-- Data provided follows --
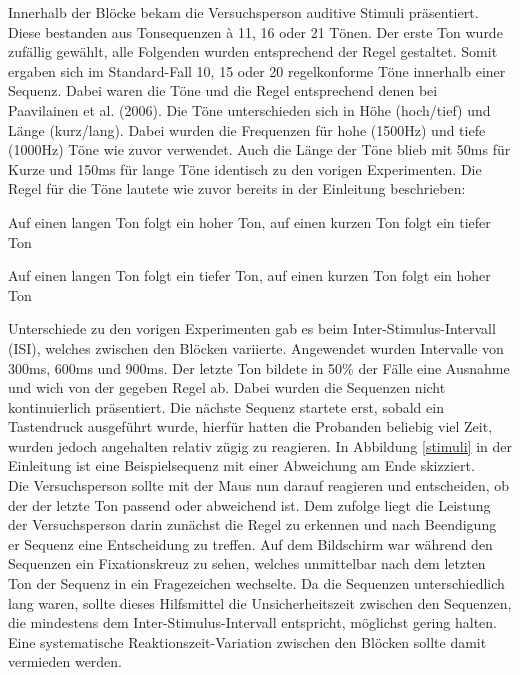 \documentclass[doc,a4paper,12pt]{apa6}
\begin{document}
Innerhalb der Blöcke bekam die Versuchsperson auditive Stimuli präsentiert. Diese bestanden aus Tonsequenzen à 11, 16 oder 21 Tönen. Der erste Ton wurde zufällig gewählt, alle Folgenden wurden entsprechend der Regel gestaltet. Somit ergaben sich im Standard-Fall 10, 15 oder 20 regelkonforme Töne innerhalb einer Sequenz. Dabei waren die Töne und die Regel entsprechend denen bei Paavilainen et al. (2006). Die Töne unterschieden sich in Höhe (hoch/tief) und Länge (kurz/lang). Dabei wurden die Frequenzen für hohe (1500Hz) und tiefe (1000Hz) Töne wie zuvor verwendet. Auch die Länge der Töne blieb mit 50ms für Kurze und 150ms für lange Töne identisch zu den vorigen Experimenten. Die Regel für die Töne lautete wie zuvor bereits in der Einleitung beschrieben:

\begin{compactitem}
  \item Auf einen langen Ton folgt ein hoher Ton, auf einen kurzen Ton folgt ein tiefer
Ton
  \item Auf einen langen Ton folgt ein tiefer Ton, auf einen kurzen Ton folgt ein hoher
Ton
\end{compactitem}

Unterschiede zu den vorigen Experimenten gab es beim Inter-Stimulus-Intervall (ISI), welches zwischen den Blöcken variierte. Angewendet wurden Intervalle von 300ms, 600ms und 900ms. Der letzte Ton bildete in 50\% der Fälle eine Ausnahme und wich von der gegeben Regel ab. Dabei wurden die Sequenzen nicht kontinuierlich präsentiert. Die nächste Sequenz startete erst, sobald ein Tastendruck ausgeführt wurde, hierfür hatten die Probanden beliebig viel Zeit, wurden jedoch angehalten relativ zügig zu reagieren. In Abbildung \ref{stimuli} in der Einleitung ist eine Beispielsequenz mit einer Abweichung am Ende skizziert.\\
Die Versuchsperson sollte mit der Maus nun darauf reagieren und entscheiden, ob der der letzte Ton passend oder abweichend ist. Dem zufolge liegt die Leistung der Versuchsperson darin zunächst die Regel zu erkennen und nach Beendigung er Sequenz eine Entscheidung zu treffen. Auf dem Bildschirm war während den Sequenzen ein Fixationskreuz zu sehen, welches unmittelbar nach dem letzten Ton der Sequenz in ein Fragezeichen wechselte. Da die Sequenzen unterschiedlich lang waren, sollte dieses Hilfsmittel die Unsicherheitszeit zwischen den Sequenzen, die mindestens dem Inter-Stimulus-Intervall entspricht, möglichst gering halten. Eine systematische Reaktionszeit-Variation zwischen den Blöcken sollte damit vermieden werden.
\end{document}
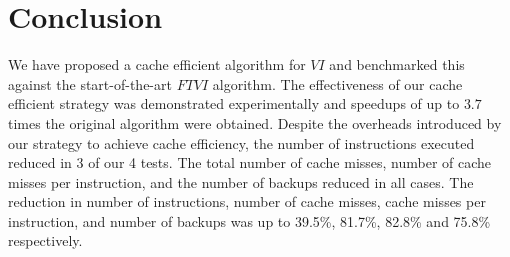 \documentclass[conference]{IEEEtran}
\begin{document}
\section{Conclusion}
\label{sec:conc}
We have proposed a cache efficient algorithm for $VI$ and benchmarked this against the start-of-the-art $FTVI$ algorithm. The effectiveness of our cache efficient strategy was demonstrated experimentally and speedups of up to $3.7$ times the original algorithm were obtained. Despite the overheads introduced by our strategy to achieve cache efficiency, the number of instructions executed reduced in 3 of our 4 tests. The total number of cache misses, number of cache misses per instruction, and the number of backups reduced in all cases. The reduction in number of instructions, number of cache misses, cache misses per instruction, and number of backups was up to 39.5\%, 81.7\%, 82.8\% and 75.8\% respectively.



\end{document}
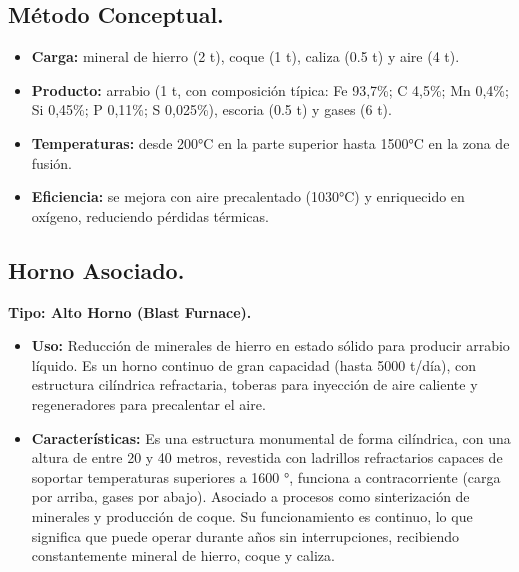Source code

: \documentclass[12pt,a4paper]{article}
\begin{document}
\subsection{Método Conceptual.}

\begin{itemize}
    \item \textbf{Carga:} mineral de hierro (2 t), coque (1 t), caliza (0.5 t) y aire (4 t).
    \item \textbf{Producto:} arrabio (1 t, con composición típica: Fe 93,7\%; C 4,5\%; Mn 0,4\%; Si 0,45\%; P 0,11\%; S 0,025\%), escoria (0.5 t) y gases (6 t).
    \item \textbf{Temperaturas:} desde 200°C en la parte superior hasta 1500°C en la zona de fusión.
    \item \textbf{Eficiencia:} se mejora con aire precalentado (1030°C) y enriquecido en oxígeno, reduciendo pérdidas térmicas.
\end{itemize}

\subsection{Horno Asociado.} \label{asociados}

\textbf{Tipo: Alto Horno (Blast Furnace).}

\begin{itemize}
    \item \textbf{Uso:} Reducción de minerales de hierro en estado sólido para producir arrabio líquido. Es un horno continuo de gran capacidad (hasta 5000 t/día), con estructura cilíndrica refractaria, toberas para inyección de aire caliente y regeneradores para precalentar el aire.
    \item \textbf{Características:} Es una estructura monumental de forma cilíndrica, con una altura de entre 20 y 40 metros, revestida con ladrillos refractarios capaces de soportar temperaturas superiores a 1600 °, funciona a contracorriente (carga por arriba, gases por abajo). Asociado a procesos como sinterización de minerales y producción de coque. Su funcionamiento es continuo, lo que significa que puede operar durante años sin interrupciones, recibiendo constantemente mineral de hierro, coque y caliza.
\end{itemize}
\end{document}
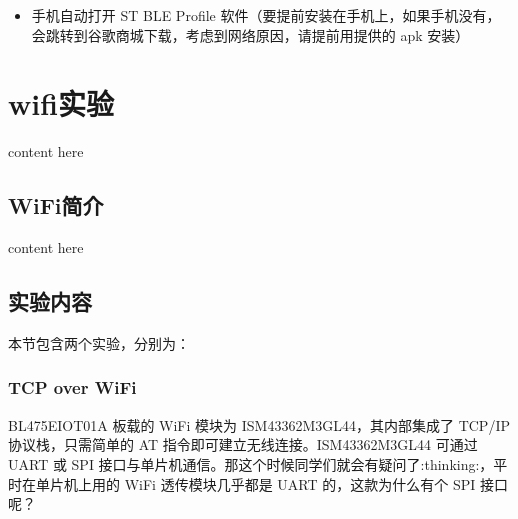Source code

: \documentclass[a4paper,12pt,english]{sphinxmanual}
\begin{document}
\begin{sphinxVerbatim}[commandchars=\\\{\}]
\PYG{p}{[}\PYG{p}{]}
\end{sphinxVerbatim}
\begin{itemize}
\item {} 
\sphinxAtStartPar
手机自动打开 ST BLE Profile 软件（要提前安装在手机上，如果手机没有，会跳转到谷歌商城下载，考虑到网络原因，请提前用提供的 apk 安装）

\end{itemize}



\sphinxstepscope


\section{wifi实验}
\label{\detokenize{exp-stm32/wifi/index:wifi}}\label{\detokenize{exp-stm32/wifi/index::doc}}
\sphinxAtStartPar
content here


\subsection{WiFi简介}
\label{\detokenize{exp-stm32/wifi/index:id1}}
\sphinxAtStartPar
content here


\subsection{实验内容}
\label{\detokenize{exp-stm32/wifi/index:id2}}
\sphinxAtStartPar
本节包含两个实验，分别为：

\sphinxstepscope


\subsubsection{TCP over WiFi}
\label{\detokenize{exp-stm32/wifi/tcp-over-wifi:tcp-over-wifi}}\label{\detokenize{exp-stm32/wifi/tcp-over-wifi::doc}}
\sphinxAtStartPar
B\sphinxhyphen{}L475E\sphinxhyphen{}IOT01A 板载的 WiFi 模块为 ISM43362\sphinxhyphen{}M3G\sphinxhyphen{}L44，其内部集成了 TCP/IP 协议栈，只需简单的 AT 指令即可建立无线连接。ISM43362\sphinxhyphen{}M3G\sphinxhyphen{}L44 可通过 UART 或 SPI 接口与单片机通信。那这个时候同学们就会有疑问了:thinking:，平时在单片机上用的 WiFi 透传模块几乎都是 UART 的，这款为什么有个 SPI 接口呢？
\end{document}
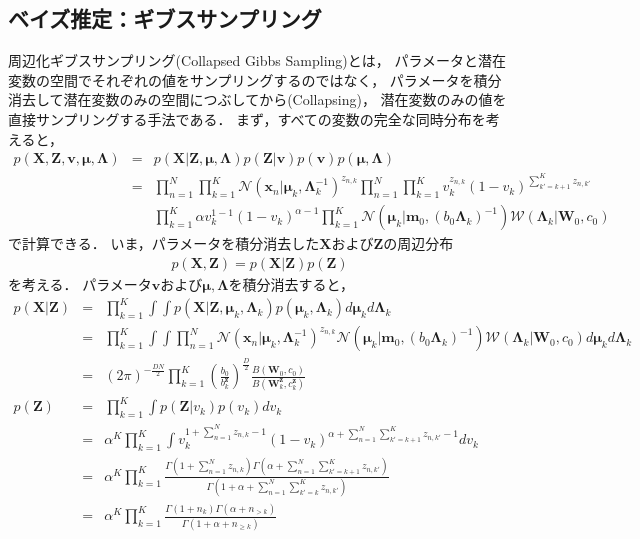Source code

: \subsection{ベイズ推定：ギブスサンプリング}

周辺化ギブスサンプリング(Collapsed Gibbs Sampling)とは，
パラメータと潜在変数の空間でそれぞれの値をサンプリングするのではなく，
パラメータを積分消去して潜在変数のみの空間につぶしてから(Collapsing)，
潜在変数のみの値を直接サンプリングする手法である．
まず，すべての変数の完全な同時分布を考えると，
\begin{eqnarray}
p(\bm{X},\bm{Z},\bm{v},\bm\mu,\bm\Lambda) 
 &=& 
 p(\bm{X}|\bm{Z},\bm\mu,\bm\Lambda)  
 p(\bm{Z}|\bm{v}) 
 p(\bm{v})
 p(\bm\mu,\bm\Lambda) 
 \nonumber \\
 &=&
 \prod_{n=1}^{N} \prod_{k=1}^{K} 
 \mathcal{N}\left(\bm{x}_{n}\big|\bm\mu_{k},\bm\Lambda_{k}^{-1}\right)^{z_{n,k}}
 \prod_{n=1}^{N} 
 \prod_{k=1}^{K}
 v_k^{z_{n,k}} 
 (1 - v_k)^{\sum_{k' = k+1}^{K} z_{n,k'}} \nonumber\\&&
 \prod_{k=1}^{K}
 \alpha v_k^{1-1} (1 - v_k)^{\alpha - 1}
 \prod_{k=1}^{K}
  \mathcal{N}\left(\bm\mu_{k}\big|\bm{m}_0,(b_0\bm\Lambda_{k})^{-1}\right)
  \mathcal{W}\left(\bm\Lambda_{k}\big|\bm{W}_0,c_0\right)
\end{eqnarray}
で計算できる．
いま，パラメータを積分消去した$\bm{X}$および$\bm{Z}$の周辺分布
\begin{eqnarray}
 p(\bm{X},\bm{Z})
  = 
 p(\bm{X}|\bm{Z}) p(\bm{Z})
\end{eqnarray} 
を考える．
パラメータ$\bm{v}$および$\bm\mu,\bm\Lambda$を積分消去すると，
\begin{eqnarray}
 p(\bm{X}|\bm{Z})
  &=&
  \prod_{k=1}^{K}
  \int\!\!\!\!\int
  p(\bm{X}|\bm{Z},\bm\mu_k,\bm\Lambda_k) p(\bm\mu_k,\bm\Lambda_k)
  d\bm\mu_k d\bm\Lambda_k
  \nonumber\\
  &=&
  \prod_{k=1}^{K}
  \int\!\!\!\!\int
  \prod_{n=1}^{N} \mathcal{N}\left(\bm{x}_{n}\big|\bm\mu_{k},\bm\Lambda_{k}^{-1}\right)^{z_{n,k}}
  \mathcal{N}\left(\bm\mu_{k}\big|\bm{m}_0,(b_0\bm\Lambda_{k})^{-1}\right)
  \mathcal{W}\left(\bm\Lambda_{k}\big|\bm{W}_0,c_0\right)
  d\bm\mu_k d\bm\Lambda_k
  \nonumber\\
  &=&
  (2\pi)^{-\frac{DN}{2}} \prod_{k=1}^{K}
  \left(\frac{b_0}{b_k^{\bm{z}}}\right)^{\frac{D}{2}} 
  \frac{B(\bm{W}_0,c_0)}{B(\bm{W}_k^{\bm{z}},c_k^{\bm{z}})}
  \\
 p(\bm{Z})
  &=&
\prod_{k=1}^{K}
  \int  p(\bm{Z}|v_k) p(v_k) dv_k
  \nonumber \\
  &=&
  \alpha^{K} \prod_{k=1}^{K}
  \int
  v_k^{1 + \sum_{n = 1}^{N} z_{n,k} - 1}
  (1 - v_k)^{\alpha + \sum_{n = 1}^{N} \sum_{k' = k+1}^{K} z_{n,k'} - 1}
  dv_k
  \nonumber \\
  &=&
  \alpha^{K} \prod_{k=1}^{K}
  \frac{\Gamma\left(1 + \sum_{n = 1}^{N} z_{n,k}\right)
        \Gamma\left(\alpha + \sum_{n = 1}^{N} \sum_{k' = k+1}^{K} z_{n,k'}\right)}
       {\Gamma\left(1 + \alpha + \sum_{n = 1}^{N} \sum_{k' = k}^{K} z_{n,k'}\right)}
  \nonumber \\
  &=&
  \alpha^{K} \prod_{k=1}^{K}
  \frac{\Gamma\left(1 + n_{k}\right)
        \Gamma\left(\alpha + n_{>k}\right)}
       {\Gamma\left(1 + \alpha + n_{\ge k}\right)}
  \label{eq:cpxz}
\end{eqnarray}
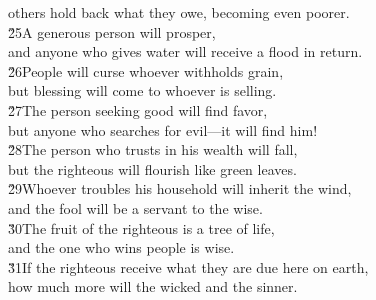 \begin{poetry}
\poemll    others hold back what they owe, becoming even poorer. \\
\poeml \v{25}A generous person will prosper, \\
\poemll    and anyone who gives water will receive a flood in return. \\
\poeml \v{26}People will curse whoever withholds grain, \\
\poemll    but blessing will come to whoever is selling. \\
\poeml \v{27}The person seeking good will find favor, \\
\poemll    but anyone who searches for evil---it will find him! \\
\poeml \v{28}The person who trusts in his wealth will fall, \\
\poemll    but the righteous will flourish like green leaves. \\
\poeml \v{29}Whoever troubles his household will inherit the wind, \\
\poemll    and the fool will be a servant to the wise. \\
\poeml \v{30}The fruit of the righteous is a tree of life, \\
\poemll    and the one who wins people is wise. \\
\poeml \v{31}If the righteous receive what they are due here on earth, \\
\poemll    how much more will the wicked and the sinner.
\end{poetry}

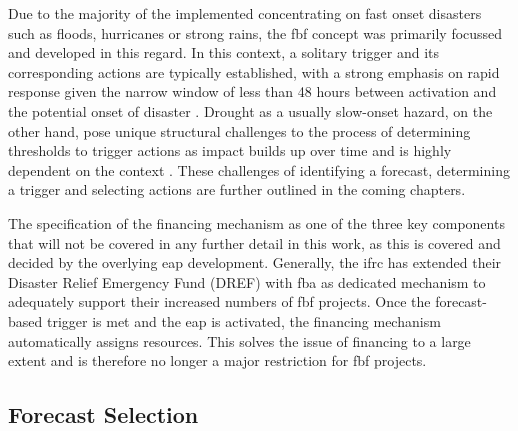 Due to the majority of the implemented  concentrating on fast onset disasters such as floods, hurricanes or strong rains, the \acrlong{fbf} concept was primarily focussed and developed in this regard. In this context, a solitary trigger and its corresponding actions are typically established, with a strong emphasis on rapid response given the narrow window of less than 48 hours between activation and the potential onset of disaster \autocite{rcrcForecastbasedFinancingEarly2020}. Drought as a usually slow-onset hazard, on the other hand, pose unique structural challenges to the process of determining thresholds to trigger actions as impact builds up over time and is highly dependent on the context \autocite{boultDroughtImpactbasedForecasting2022}. These challenges of identifying a forecast, determining a trigger and selecting actions are further outlined in the coming chapters.

The specification of the financing mechanism as one of the three key components that will not be covered in any further detail in this work, as this is covered and decided by the overlying \acrshort{eap} development. Generally, the \acrshort{ifrc} has extended their Disaster Relief Emergency Fund (DREF) with \acrfull{fba} as dedicated mechanism to adequately support their increased numbers of \acrshort{fbf} projects. Once the forecast-based trigger is met and the \acrshort{eap} is activated, the financing mechanism automatically assigns resources. This solves the issue of financing to a large extent and is therefore no longer a major restriction for \acrshort{fbf} projects.

\subsection{Forecast Selection}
-- Data provided concluded --
--- About this exercise ---
The expected output is each line of the records above that includes the word "estructura".

--- Exercise answer ---
    \item \textbf{Uso:} Reducción de minerales de hierro en estado sólido para producir arrabio líquido. Es un horno continuo de gran capacidad (hasta 5000 t/día), con estructura cilíndrica refractaria, toberas para inyección de aire caliente y regeneradores para precalentar el aire.
    \item \textbf{Características:} Es una estructura monumental de forma cilíndrica, con una altura de entre 20 y 40 metros, revestida con ladrillos refractarios capaces de soportar temperaturas superiores a 1600 °, funciona a contracorriente (carga por arriba, gases por abajo). Asociado a procesos como sinterización de minerales y producción de coque. Su funcionamiento es continuo, lo que significa que puede operar durante años sin interrupciones, recibiendo constantemente mineral de hierro, coque y caliza.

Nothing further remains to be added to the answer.